Ankara, qui avait menacé de mener une offensive avec ses alliés rebelles syriens contre les forces kurdes dans cette région, a réagi avec colère, estimant que les Kurdes n'avaient "pas le droit" de faire appel à Damas et mettant en garde contre toute "provocation"
L'annonce du régime intervient au moment où il a le vent en poupe. Il multiplie les victoires militaires et semble en passe de briser son isolement diplomatique, comme le montre la réouverture jeudi à Damas de l'ambassade des Emirats arabes Unis.
Le retour du régime dans la région de Minbej, pour la première fois en six ans, intervient alors que les forces kurdes, menacées par l'offensive d'Ankara, ont été prises de court par l'annonce de leur allié américain sur un retrait des troupes déployées en Syrie.

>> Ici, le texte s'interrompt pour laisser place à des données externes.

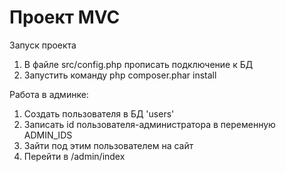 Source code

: # Проект MVC

Запуск проекта
1) В файле src/config.php прописать подключение к БД
2) Запустить команду
  php composer.phar install
  
Работа в админке:
1) Создать пользователя в БД 'users'
2) Записать id пользователя-администратора в переменную ADMIN_IDS
3) Зайти под этим пользователем на сайт
4) Перейти в /admin/index
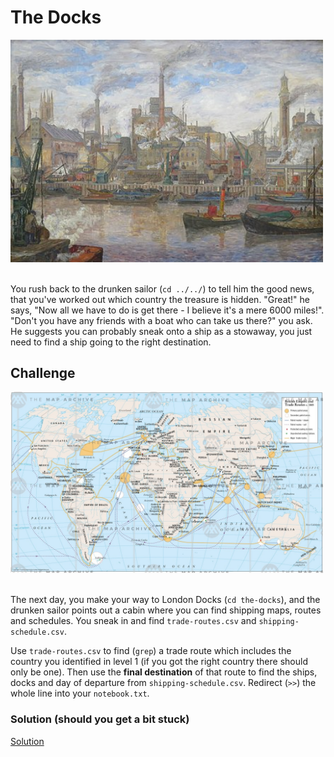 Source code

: 
# The Docks

<img src="images/docks.jpeg" width="500"><br/><br/>

You rush back to the drunken sailor (`cd ../../`) to tell him the good news, that you've worked out which country the treasure is hidden. "Great!" he says, "Now all we have to do is get there - I believe it's a mere 6000 miles!". "Don't you have any friends with a boat who can take us there?" you ask. He suggests you can probably sneak onto a ship as a stowaway, you just need to find a ship going to the right destination.

## Challenge

<img src="images/shipping-routes.png" width="500"><br/><br/>

The next day, you make your way to London Docks (`cd the-docks`), and the drunken sailor points out a cabin where you can find shipping maps, routes and schedules. You sneak in and find `trade-routes.csv` and `shipping-schedule.csv`. 

Use `trade-routes.csv` to find (`grep`) a trade route which includes the country you identified in level 1 (if you got the right country there should only be one). Then use the **final destination** of that route to find the ships, docks and day of departure from `shipping-schedule.csv`. Redirect (`>>`) the whole line into your `notebook.txt`.

### Solution (should you get a bit stuck)
[Solution](https://github.com/jspr19985/bash-treasure-hunt/blob/main/the-docks/solution.txt)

"Des unités de l'armée arabe syrienne sont entrées à Minbej", a annoncé un porte-parole de l'armée, lisant un communiqué à la télévision officielle. Le texte ne précise pas si ces troupes sont entrées dans la ville même de Minbej.
Selon l'Observatoire syrien des droits de l'Homme (OSDH), l'armée et des milices alliées se sont déployées dans des secteurs au nord et à l'est de la ville, créant une "zone-tampon" entre les territoires rebelles pro-Ankara et la cité même, précise l'Observatoire.
Plus de 300 combattants des forces pro-régime ont été déployés dans la région de Minbej, selon l'Observatoire.
"Synchroniser les actions"
Plus tôt, les Unités de protection du peuple (YPG), principale milice kurde de Syrie, avaient demandé à l'armée de déployer ses troupes à Minbej, après avoir affirmé s'en être retirées.
"Nous appelons l'Etat syrien à envoyer ses forces armées pour récupérer (nos) positions et protéger la région de Minbej face aux menaces turques", ont annoncé dans un communiqué les YPG.
La coalition internationale emmenée par Washington, qui soutient les forces kurdes dans la lutte contre les jihadistes du groupe Etat islamique (EI), a des troupes stationnées dans le secteur, notamment américaines et françaises, selon l'OSDH. Elle n'a pas annoncé le retrait de ses effectifs.
"Nous ne pouvons pas dire où sont déployées nos forces en Syrie", a laconiquement indiqué la coalition dans un communiqué, en réponse à une question de l'AFP.
Soutenu militairement par ses alliés indéfectibles, l'Iran et la Russie, le régime d'Assad a multiplié les victoires face aux rebelles et aux jihadistes. Il a ainsi repris le contrôle de près des deux-tiers du pays morcelé par une guerre ayant fait plus de 360.000 morts depuis 2011.
Le Kremlin a jugé "positive" l'entrée de l'armée à Minbej, estimant que cela allait "dans le sens d'une stabilisation de la situation".
La question sera discutée samedi lors d'une visite à Moscou des ministres turcs des Affaires étrangères et de la Défense, qui doit "apporter de la clarté" et permettre de "synchroniser les actions" entre la Russie et la Turquie, selon le porte-parole du Kremlin, Dmitri Peskov.
Diplomatie régionale
Depuis la mi-décembre, la Turquie promettait de lancer une nouvelle offensive contre les forces kurdes, massant des renforts à sa frontière et dans le nord syrien.
Des menaces d'autant plus inquiétantes pour les Kurdes, que le président Donald Trump avait annoncé le 19 décembre le retrait de quelque 2.000 militaires américains déployés en Syrie.
L'entrée du régime à Minbej illustre aussi un revirement inédit des relations complexes entre les forces kurdes et le pouvoir de Damas, qui était allé jusqu'à les qualifier parfois de "traîtres".
La minorité kurde, opprimée pendant des décennies par Damas, a profité du conflit pour grignoter une autonomie de facto dans des régions du nord et du nord-est, soit près de 30% du pays.
Les Kurdes contrôlent toujours de vastes territoires dans le nord et nord-est, notamment la ville de Raqa, arrachée à l'EI, la région de Hassaké, ainsi que de vastes pans de la province de Deir Ezzor, où se trouvent d'importants champs pétroliers.
Sur le plan diplomatique, le pouvoir de Damas semble aussi sur la bonne voie pour briser son isolement au plan régional. Jeudi, les Emirats arabes unis ont annoncé la réouverture de leur ambassade dans la capitale syrienne, après sept années d'absence.
Quelques heures plus tard, un autre pays du Golfe, Bahreïn, annonçait la "poursuite" des travaux dans son ambassade en Syrie, signifiant son intention de la rouvrir.